Start of DATA EXTRACT

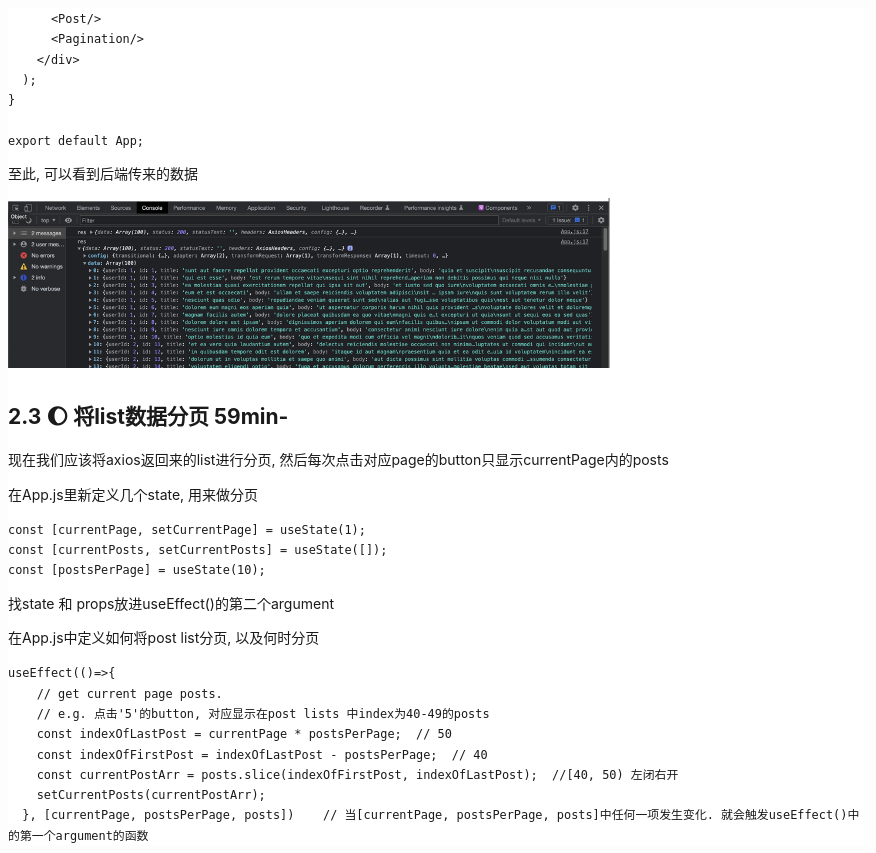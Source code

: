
 ```react
      <Post/>
      <Pagination/>
    </div>
  );
}

export default App;
```



至此, 可以看到后端传来的数据

<img src="./Src_md/axiosData.png" width=70%>







## 2.3 :moon: 将list数据分页 59min-

现在我们应该将axios返回来的list进行分页, 然后每次点击对应page的button只显示currentPage内的posts

在App.js里新定义几个state, 用来做分页

```react
const [currentPage, setCurrentPage] = useState(1);
const [currentPosts, setCurrentPosts] = useState([]);
const [postsPerPage] = useState(10);
```



找state 和 props放进useEffect()的第二个argument

在App.js中定义如何将post list分页, 以及何时分页

```react
useEffect(()=>{
    // get current page posts. 
    // e.g. 点击'5'的button, 对应显示在post lists 中index为40-49的posts
    const indexOfLastPost = currentPage * postsPerPage;  // 50 
    const indexOfFirstPost = indexOfLastPost - postsPerPage;  // 40
    const currentPostArr = posts.slice(indexOfFirstPost, indexOfLastPost);  //[40, 50) 左闭右开
    setCurrentPosts(currentPostArr);
  }, [currentPage, postsPerPage, posts])    // 当[currentPage, postsPerPage, posts]中任何一项发生变化. 就会触发useEffect()中的第一个argument的函数
```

End of DATA EXTRACT

**ASSIGNMENT**
Repeat each entry above exactly. Omit the pictures.

**FINISHED TASK**
Source code

:
 ```react
      <Post/>
      <Pagination/>
    </div>
  );
}

export default App;
```



至此, 可以看到后端传来的数据

<img src="./Src_md/axiosData.png" width=70%>







## 2.3 :moon: 将list数据分页 59min-

现在我们应该将axios返回来的list进行分页, 然后每次点击对应page的button只显示currentPage内的posts

在App.js里新定义几个state, 用来做分页

```react
const [currentPage, setCurrentPage] = useState(1);
const [currentPosts, setCurrentPosts] = useState([]);
const [postsPerPage] = useState(10);
```



找state 和 props放进useEffect()的第二个argument

在App.js中定义如何将post list分页, 以及何时分页

```react
useEffect(()=>{
    // get current page posts. 
    // e.g. 点击'5'的button, 对应显示在post lists 中index为40-49的posts
    const indexOfLastPost = currentPage * postsPerPage;  // 50 
    const indexOfFirstPost = indexOfLastPost - postsPerPage;  // 40
    const currentPostArr = posts.slice(indexOfFirstPost, indexOfLastPost);  //[40, 50) 左闭右开
    setCurrentPosts(currentPostArr);
  }, [currentPage, postsPerPage, posts])    // 当[currentPage, postsPerPage, posts]中任何一项发生变化. 就会触发useEffect()中的第一个argument的函数
```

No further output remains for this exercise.